Biochar characterization of raw versus spent common ivy: Inorganic nutrient behavior

Conference Dates

September 15-20, 2019


Hedera sp., common Ivy, a lignocellulosic evergreen vine, is commonly seen in gardens and yards all over the globe. It is an excellent candidate to be applied in vertical green walls to improve ecosystems in future green cities (e.g. fine particulate matter adsorption). These green walls need to be trimmed regularly, thus leaving a major residue stream which could be promising as biomass feedstock for biochar fertilizer production. However, common Ivy contains valuable compounds (e.g. etheric oils and triterpene saponins) increasing the process’ added value. These should preferably be extracted prior to thermal conversion.
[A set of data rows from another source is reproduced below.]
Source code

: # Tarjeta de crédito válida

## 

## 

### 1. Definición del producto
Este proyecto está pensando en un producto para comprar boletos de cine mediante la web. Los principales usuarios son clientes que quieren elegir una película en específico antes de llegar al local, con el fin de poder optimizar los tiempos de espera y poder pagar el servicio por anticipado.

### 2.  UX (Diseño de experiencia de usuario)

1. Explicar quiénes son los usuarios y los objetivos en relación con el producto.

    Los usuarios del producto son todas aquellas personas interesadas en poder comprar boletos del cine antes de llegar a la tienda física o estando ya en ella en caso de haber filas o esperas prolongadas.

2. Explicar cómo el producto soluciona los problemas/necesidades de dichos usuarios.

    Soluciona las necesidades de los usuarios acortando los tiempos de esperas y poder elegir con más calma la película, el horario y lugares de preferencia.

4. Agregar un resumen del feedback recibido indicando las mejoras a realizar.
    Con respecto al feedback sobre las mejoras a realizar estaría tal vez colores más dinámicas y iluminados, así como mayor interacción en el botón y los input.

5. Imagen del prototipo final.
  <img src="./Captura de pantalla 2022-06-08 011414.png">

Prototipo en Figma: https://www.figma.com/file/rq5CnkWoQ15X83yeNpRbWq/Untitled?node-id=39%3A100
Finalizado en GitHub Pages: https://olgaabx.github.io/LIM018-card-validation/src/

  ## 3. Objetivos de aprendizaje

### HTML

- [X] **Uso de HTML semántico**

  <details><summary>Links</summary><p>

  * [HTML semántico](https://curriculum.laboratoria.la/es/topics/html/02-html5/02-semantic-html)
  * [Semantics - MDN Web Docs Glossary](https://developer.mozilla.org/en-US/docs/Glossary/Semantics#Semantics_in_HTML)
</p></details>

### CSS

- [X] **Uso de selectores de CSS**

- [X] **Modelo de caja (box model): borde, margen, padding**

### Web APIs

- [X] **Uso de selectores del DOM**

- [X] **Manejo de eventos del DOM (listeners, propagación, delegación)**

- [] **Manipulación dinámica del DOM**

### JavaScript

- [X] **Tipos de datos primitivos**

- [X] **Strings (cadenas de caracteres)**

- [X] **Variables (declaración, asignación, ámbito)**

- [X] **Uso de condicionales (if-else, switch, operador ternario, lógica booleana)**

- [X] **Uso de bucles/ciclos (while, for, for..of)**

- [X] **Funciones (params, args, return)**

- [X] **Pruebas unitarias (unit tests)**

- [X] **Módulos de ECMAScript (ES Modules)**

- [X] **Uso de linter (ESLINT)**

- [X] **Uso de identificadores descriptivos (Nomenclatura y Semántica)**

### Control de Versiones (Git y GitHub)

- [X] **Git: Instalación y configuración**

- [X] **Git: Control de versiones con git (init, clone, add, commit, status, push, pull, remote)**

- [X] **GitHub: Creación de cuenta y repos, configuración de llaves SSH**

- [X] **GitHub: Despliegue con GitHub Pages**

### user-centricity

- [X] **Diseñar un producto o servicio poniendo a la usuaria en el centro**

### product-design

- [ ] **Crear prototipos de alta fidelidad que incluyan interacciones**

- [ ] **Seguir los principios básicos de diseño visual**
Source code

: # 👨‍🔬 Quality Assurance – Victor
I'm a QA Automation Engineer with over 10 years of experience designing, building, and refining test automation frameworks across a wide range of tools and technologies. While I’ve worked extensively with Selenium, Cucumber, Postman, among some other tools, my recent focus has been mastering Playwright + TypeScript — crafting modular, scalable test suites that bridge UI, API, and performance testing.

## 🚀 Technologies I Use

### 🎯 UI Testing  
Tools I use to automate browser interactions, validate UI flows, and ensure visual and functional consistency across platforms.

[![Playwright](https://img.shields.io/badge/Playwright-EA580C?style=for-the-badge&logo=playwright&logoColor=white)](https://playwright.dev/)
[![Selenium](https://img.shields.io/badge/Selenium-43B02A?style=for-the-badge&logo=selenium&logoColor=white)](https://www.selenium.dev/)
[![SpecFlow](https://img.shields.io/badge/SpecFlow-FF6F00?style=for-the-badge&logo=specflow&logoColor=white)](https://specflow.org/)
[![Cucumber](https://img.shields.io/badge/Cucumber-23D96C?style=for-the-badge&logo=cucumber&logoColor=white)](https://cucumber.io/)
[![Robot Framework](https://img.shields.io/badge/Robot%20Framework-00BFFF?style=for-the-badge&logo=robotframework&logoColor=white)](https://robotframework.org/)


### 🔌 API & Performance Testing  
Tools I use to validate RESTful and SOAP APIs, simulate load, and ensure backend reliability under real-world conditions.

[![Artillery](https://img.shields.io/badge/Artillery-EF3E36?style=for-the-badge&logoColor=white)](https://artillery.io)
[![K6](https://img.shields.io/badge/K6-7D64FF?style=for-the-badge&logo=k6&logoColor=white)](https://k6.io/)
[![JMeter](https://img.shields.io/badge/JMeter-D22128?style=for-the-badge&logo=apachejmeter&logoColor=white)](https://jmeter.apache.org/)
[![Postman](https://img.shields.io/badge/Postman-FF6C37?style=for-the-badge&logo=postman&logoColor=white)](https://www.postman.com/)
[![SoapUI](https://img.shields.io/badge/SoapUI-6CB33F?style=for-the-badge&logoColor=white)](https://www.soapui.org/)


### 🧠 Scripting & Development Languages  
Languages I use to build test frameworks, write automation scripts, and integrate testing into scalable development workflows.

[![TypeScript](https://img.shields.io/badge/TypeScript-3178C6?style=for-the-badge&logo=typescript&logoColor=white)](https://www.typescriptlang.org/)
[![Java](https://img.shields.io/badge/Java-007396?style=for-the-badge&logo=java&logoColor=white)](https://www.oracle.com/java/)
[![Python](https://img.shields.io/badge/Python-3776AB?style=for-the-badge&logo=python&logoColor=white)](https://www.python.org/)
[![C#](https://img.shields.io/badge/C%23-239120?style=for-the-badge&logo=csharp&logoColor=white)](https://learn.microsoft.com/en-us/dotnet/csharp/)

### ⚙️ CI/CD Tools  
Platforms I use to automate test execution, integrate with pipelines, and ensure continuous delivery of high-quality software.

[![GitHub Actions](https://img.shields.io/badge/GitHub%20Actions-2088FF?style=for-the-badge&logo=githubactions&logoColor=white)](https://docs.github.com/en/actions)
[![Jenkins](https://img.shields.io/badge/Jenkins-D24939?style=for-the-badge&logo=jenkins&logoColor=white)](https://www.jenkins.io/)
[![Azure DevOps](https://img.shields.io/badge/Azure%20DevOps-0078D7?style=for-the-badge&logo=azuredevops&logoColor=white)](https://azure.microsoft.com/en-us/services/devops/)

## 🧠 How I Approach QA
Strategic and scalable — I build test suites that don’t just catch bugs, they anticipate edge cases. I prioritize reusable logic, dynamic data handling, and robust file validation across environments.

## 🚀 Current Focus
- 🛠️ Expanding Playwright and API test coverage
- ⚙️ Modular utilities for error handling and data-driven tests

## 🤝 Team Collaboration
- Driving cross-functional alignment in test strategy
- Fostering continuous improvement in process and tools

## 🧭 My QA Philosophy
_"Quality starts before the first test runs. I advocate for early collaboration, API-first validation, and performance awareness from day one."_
The aim of this study is therefore to investigate the influence of extraction methods on the final properties of common ivy’s biochar using conventional pyrolysis. Investigated extraction methods include a Soxhlet ethanol extraction and a steam distillation, to obtain respectively a triterpene saponin and volatile oil extract. The influence of these extractions on the biochar properties was studied by comparing the thermal conversion and biochar properties of spent, extracted, biomass with raw biomass. Studied properties include biochar yield, elemental composition (CHNO), amount of inorganic nutrients, specific surface area, and presence of harmful heavy metals. The guidelines of the European Biochar Certificate are used to evaluate said properties. Furthermore, the pyrolysis process parameters, temperature and heating rate, were optimized to improve said biochar properties for application as fertilizer. Tested pyrolysis temperatures were 400, 550 and 700 °C. Results show that biochar yield from raw ivy was inversely proportional with pyrolysis temperature ranging from 29.6 ± 0.6% at 400 °C, 25.4% ± 0.03 at 550 °C and 23.0 ± 0.06 % at 700 °C. It was found that steam distillation lowers the amount of heavy metals in the material, whilst the inorganic nutrients are retained, thus enhancing the biochar’s potential as fertilizer. Furthermore, nitrogen content remained constant, around 2%, before and after pyrolysis both for raw and spent ivy, these results indicate that high-quality biochars were produced. To further understand biochar’s chemical behavior in soils, structural properties and morphology are being investigated further, specific surface area via BET, general pore structure using SEM, surface functional groups with FT-IR and, aromaticity with CP/MAS 13C NMR results will be presented accordingly.